▸ What is needed
Word for word, retype the entire listing.

▸ Supplied entries
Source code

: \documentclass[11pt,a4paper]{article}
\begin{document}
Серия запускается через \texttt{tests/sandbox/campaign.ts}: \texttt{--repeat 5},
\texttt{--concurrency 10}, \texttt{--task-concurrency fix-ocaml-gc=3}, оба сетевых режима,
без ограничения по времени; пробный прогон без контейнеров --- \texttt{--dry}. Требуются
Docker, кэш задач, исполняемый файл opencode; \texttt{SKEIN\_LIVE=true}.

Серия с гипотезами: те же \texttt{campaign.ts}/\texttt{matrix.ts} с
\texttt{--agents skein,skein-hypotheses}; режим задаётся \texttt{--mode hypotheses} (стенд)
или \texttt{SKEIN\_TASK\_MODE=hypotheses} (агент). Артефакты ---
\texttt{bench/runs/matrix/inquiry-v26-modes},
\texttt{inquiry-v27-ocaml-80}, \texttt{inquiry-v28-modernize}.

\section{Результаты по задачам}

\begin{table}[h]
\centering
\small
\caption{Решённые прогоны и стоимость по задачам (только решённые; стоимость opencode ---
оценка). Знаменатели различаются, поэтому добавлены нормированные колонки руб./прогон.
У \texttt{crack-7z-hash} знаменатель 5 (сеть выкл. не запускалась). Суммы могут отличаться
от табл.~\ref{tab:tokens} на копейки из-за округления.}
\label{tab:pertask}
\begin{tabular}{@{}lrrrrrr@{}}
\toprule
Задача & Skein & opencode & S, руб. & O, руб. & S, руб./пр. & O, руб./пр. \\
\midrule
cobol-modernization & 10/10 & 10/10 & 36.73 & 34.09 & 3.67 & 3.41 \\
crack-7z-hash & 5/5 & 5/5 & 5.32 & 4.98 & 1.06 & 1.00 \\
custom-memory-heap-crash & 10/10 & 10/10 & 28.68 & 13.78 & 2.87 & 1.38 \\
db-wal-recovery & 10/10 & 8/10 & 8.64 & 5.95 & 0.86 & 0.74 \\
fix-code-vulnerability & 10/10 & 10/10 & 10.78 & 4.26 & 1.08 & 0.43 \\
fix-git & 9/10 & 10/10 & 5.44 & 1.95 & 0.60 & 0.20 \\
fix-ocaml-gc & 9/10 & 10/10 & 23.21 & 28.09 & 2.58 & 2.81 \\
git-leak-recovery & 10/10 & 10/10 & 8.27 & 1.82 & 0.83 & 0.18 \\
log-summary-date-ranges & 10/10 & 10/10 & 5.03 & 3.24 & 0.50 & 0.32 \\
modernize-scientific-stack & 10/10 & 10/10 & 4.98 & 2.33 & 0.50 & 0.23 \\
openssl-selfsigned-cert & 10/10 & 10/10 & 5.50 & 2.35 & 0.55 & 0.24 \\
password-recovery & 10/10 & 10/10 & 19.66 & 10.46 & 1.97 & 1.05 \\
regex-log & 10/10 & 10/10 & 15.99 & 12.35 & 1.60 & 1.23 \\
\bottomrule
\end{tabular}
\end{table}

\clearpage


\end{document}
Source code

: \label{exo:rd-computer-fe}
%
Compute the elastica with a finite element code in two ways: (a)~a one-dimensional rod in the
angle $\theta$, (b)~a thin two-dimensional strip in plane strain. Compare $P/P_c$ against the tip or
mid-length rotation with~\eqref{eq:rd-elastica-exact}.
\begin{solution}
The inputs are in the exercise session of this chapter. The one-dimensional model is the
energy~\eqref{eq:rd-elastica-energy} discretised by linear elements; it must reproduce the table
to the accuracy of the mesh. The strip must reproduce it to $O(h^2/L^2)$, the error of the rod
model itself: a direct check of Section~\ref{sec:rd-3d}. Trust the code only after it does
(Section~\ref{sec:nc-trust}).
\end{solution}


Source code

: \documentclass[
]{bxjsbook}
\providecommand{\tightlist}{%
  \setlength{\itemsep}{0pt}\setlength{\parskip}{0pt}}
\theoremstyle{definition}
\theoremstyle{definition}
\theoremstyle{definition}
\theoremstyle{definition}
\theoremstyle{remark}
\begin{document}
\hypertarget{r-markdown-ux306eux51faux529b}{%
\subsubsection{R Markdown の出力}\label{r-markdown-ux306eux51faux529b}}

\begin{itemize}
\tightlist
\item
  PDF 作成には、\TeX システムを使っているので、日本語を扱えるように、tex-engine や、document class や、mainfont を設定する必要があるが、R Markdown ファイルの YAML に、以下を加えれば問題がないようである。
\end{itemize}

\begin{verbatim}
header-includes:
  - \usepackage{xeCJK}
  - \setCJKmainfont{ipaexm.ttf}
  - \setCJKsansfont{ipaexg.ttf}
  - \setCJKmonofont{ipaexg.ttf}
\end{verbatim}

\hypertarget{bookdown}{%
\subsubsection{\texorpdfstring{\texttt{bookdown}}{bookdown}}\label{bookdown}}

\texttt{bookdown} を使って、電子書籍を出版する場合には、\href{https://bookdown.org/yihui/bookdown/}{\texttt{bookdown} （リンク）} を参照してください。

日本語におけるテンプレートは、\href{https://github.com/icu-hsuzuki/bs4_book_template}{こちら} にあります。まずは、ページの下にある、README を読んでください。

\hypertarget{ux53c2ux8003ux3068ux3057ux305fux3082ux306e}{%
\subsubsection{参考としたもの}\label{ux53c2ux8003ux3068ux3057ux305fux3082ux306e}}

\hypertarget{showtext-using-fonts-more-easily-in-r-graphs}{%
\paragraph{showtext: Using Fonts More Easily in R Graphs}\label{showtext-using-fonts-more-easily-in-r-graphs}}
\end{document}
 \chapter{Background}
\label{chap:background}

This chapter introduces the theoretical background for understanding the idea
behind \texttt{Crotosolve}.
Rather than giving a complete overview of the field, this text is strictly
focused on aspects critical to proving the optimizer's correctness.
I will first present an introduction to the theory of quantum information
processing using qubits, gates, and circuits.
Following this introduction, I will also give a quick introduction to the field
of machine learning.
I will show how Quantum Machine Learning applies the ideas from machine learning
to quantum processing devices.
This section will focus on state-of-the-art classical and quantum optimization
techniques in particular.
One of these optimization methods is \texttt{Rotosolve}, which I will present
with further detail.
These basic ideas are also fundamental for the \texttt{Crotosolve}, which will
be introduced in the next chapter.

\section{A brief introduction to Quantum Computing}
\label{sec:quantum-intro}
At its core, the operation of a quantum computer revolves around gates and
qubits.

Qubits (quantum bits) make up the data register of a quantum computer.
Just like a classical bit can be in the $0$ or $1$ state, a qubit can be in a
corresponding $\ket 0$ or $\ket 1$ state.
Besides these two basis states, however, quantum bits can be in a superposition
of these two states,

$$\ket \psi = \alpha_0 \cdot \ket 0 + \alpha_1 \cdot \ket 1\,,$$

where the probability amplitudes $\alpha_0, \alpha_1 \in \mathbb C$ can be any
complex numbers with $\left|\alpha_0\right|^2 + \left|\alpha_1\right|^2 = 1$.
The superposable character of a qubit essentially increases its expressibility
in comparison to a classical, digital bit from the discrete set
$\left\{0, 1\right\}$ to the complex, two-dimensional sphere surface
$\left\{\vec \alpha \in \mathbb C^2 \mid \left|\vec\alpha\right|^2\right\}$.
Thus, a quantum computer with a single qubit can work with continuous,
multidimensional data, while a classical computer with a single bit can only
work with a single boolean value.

▸ Answer box
Source code

: \documentclass[11pt,a4paper]{article}
\begin{document}
Серия запускается через \texttt{tests/sandbox/campaign.ts}: \texttt{--repeat 5},
\texttt{--concurrency 10}, \texttt{--task-concurrency fix-ocaml-gc=3}, оба сетевых режима,
без ограничения по времени; пробный прогон без контейнеров --- \texttt{--dry}. Требуются
Docker, кэш задач, исполняемый файл opencode; \texttt{SKEIN\_LIVE=true}.

Серия с гипотезами: те же \texttt{campaign.ts}/\texttt{matrix.ts} с
\texttt{--agents skein,skein-hypotheses}; режим задаётся \texttt{--mode hypotheses} (стенд)
или \texttt{SKEIN\_TASK\_MODE=hypotheses} (агент). Артефакты ---
\texttt{bench/runs/matrix/inquiry-v26-modes},
\texttt{inquiry-v27-ocaml-80}, \texttt{inquiry-v28-modernize}.

\section{Результаты по задачам}

\begin{table}[h]
\centering
\small
\caption{Решённые прогоны и стоимость по задачам (только решённые; стоимость opencode ---
оценка). Знаменатели различаются, поэтому добавлены нормированные колонки руб./прогон.
У \texttt{crack-7z-hash} знаменатель 5 (сеть выкл. не запускалась). Суммы могут отличаться
от табл.~\ref{tab:tokens} на копейки из-за округления.}
\label{tab:pertask}
\begin{tabular}{@{}lrrrrrr@{}}
\toprule
Задача & Skein & opencode & S, руб. & O, руб. & S, руб./пр. & O, руб./пр. \\
\midrule
cobol-modernization & 10/10 & 10/10 & 36.73 & 34.09 & 3.67 & 3.41 \\
crack-7z-hash & 5/5 & 5/5 & 5.32 & 4.98 & 1.06 & 1.00 \\
custom-memory-heap-crash & 10/10 & 10/10 & 28.68 & 13.78 & 2.87 & 1.38 \\
db-wal-recovery & 10/10 & 8/10 & 8.64 & 5.95 & 0.86 & 0.74 \\
fix-code-vulnerability & 10/10 & 10/10 & 10.78 & 4.26 & 1.08 & 0.43 \\
fix-git & 9/10 & 10/10 & 5.44 & 1.95 & 0.60 & 0.20 \\
fix-ocaml-gc & 9/10 & 10/10 & 23.21 & 28.09 & 2.58 & 2.81 \\
git-leak-recovery & 10/10 & 10/10 & 8.27 & 1.82 & 0.83 & 0.18 \\
log-summary-date-ranges & 10/10 & 10/10 & 5.03 & 3.24 & 0.50 & 0.32 \\
modernize-scientific-stack & 10/10 & 10/10 & 4.98 & 2.33 & 0.50 & 0.23 \\
openssl-selfsigned-cert & 10/10 & 10/10 & 5.50 & 2.35 & 0.55 & 0.24 \\
password-recovery & 10/10 & 10/10 & 19.66 & 10.46 & 1.97 & 1.05 \\
regex-log & 10/10 & 10/10 & 15.99 & 12.35 & 1.60 & 1.23 \\
\bottomrule
\end{tabular}
\end{table}

\clearpage


\end{document}
Source code

: \label{exo:rd-computer-fe}
%
Compute the elastica with a finite element code in two ways: (a)~a one-dimensional rod in the
angle $\theta$, (b)~a thin two-dimensional strip in plane strain. Compare $P/P_c$ against the tip or
mid-length rotation with~\eqref{eq:rd-elastica-exact}.
\begin{solution}
The inputs are in the exercise session of this chapter. The one-dimensional model is the
energy~\eqref{eq:rd-elastica-energy} discretised by linear elements; it must reproduce the table
to the accuracy of the mesh. The strip must reproduce it to $O(h^2/L^2)$, the error of the rod
model itself: a direct check of Section~\ref{sec:rd-3d}. Trust the code only after it does
(Section~\ref{sec:nc-trust}).
\end{solution}


Source code

: \documentclass[
]{bxjsbook}
\providecommand{\tightlist}{%
  \setlength{\itemsep}{0pt}\setlength{\parskip}{0pt}}
\theoremstyle{definition}
\theoremstyle{definition}
\theoremstyle{definition}
\theoremstyle{definition}
\theoremstyle{remark}
\begin{document}
\hypertarget{r-markdown-ux306eux51faux529b}{%
\subsubsection{R Markdown の出力}\label{r-markdown-ux306eux51faux529b}}

\begin{itemize}
\tightlist
\item
  PDF 作成には、\TeX システムを使っているので、日本語を扱えるように、tex-engine や、document class や、mainfont を設定する必要があるが、R Markdown ファイルの YAML に、以下を加えれば問題がないようである。
\end{itemize}

\begin{verbatim}
header-includes:
  - \usepackage{xeCJK}
  - \setCJKmainfont{ipaexm.ttf}
  - \setCJKsansfont{ipaexg.ttf}
  - \setCJKmonofont{ipaexg.ttf}
\end{verbatim}

\hypertarget{bookdown}{%
\subsubsection{\texorpdfstring{\texttt{bookdown}}{bookdown}}\label{bookdown}}

\texttt{bookdown} を使って、電子書籍を出版する場合には、\href{https://bookdown.org/yihui/bookdown/}{\texttt{bookdown} （リンク）} を参照してください。

日本語におけるテンプレートは、\href{https://github.com/icu-hsuzuki/bs4_book_template}{こちら} にあります。まずは、ページの下にある、README を読んでください。

\hypertarget{ux53c2ux8003ux3068ux3057ux305fux3082ux306e}{%
\subsubsection{参考としたもの}\label{ux53c2ux8003ux3068ux3057ux305fux3082ux306e}}

\hypertarget{showtext-using-fonts-more-easily-in-r-graphs}{%
\paragraph{showtext: Using Fonts More Easily in R Graphs}\label{showtext-using-fonts-more-easily-in-r-graphs}}
\end{document}
 \chapter{Background}
\label{chap:background}

This chapter introduces the theoretical background for understanding the idea
behind \texttt{Crotosolve}.
Rather than giving a complete overview of the field, this text is strictly
focused on aspects critical to proving the optimizer's correctness.
I will first present an introduction to the theory of quantum information
processing using qubits, gates, and circuits.
Following this introduction, I will also give a quick introduction to the field
of machine learning.
I will show how Quantum Machine Learning applies the ideas from machine learning
to quantum processing devices.
This section will focus on state-of-the-art classical and quantum optimization
techniques in particular.
One of these optimization methods is \texttt{Rotosolve}, which I will present
with further detail.
These basic ideas are also fundamental for the \texttt{Crotosolve}, which will
be introduced in the next chapter.

\section{A brief introduction to Quantum Computing}
\label{sec:quantum-intro}
At its core, the operation of a quantum computer revolves around gates and
qubits.

Qubits (quantum bits) make up the data register of a quantum computer.
Just like a classical bit can be in the $0$ or $1$ state, a qubit can be in a
corresponding $\ket 0$ or $\ket 1$ state.
Besides these two basis states, however, quantum bits can be in a superposition
of these two states,

$$\ket \psi = \alpha_0 \cdot \ket 0 + \alpha_1 \cdot \ket 1\,,$$

where the probability amplitudes $\alpha_0, \alpha_1 \in \mathbb C$ can be any
complex numbers with $\left|\alpha_0\right|^2 + \left|\alpha_1\right|^2 = 1$.
The superposable character of a qubit essentially increases its expressibility
in comparison to a classical, digital bit from the discrete set
$\left\{0, 1\right\}$ to the complex, two-dimensional sphere surface
$\left\{\vec \alpha \in \mathbb C^2 \mid \left|\vec\alpha\right|^2\right\}$.
Thus, a quantum computer with a single qubit can work with continuous,
multidimensional data, while a classical computer with a single bit can only
work with a single boolean value.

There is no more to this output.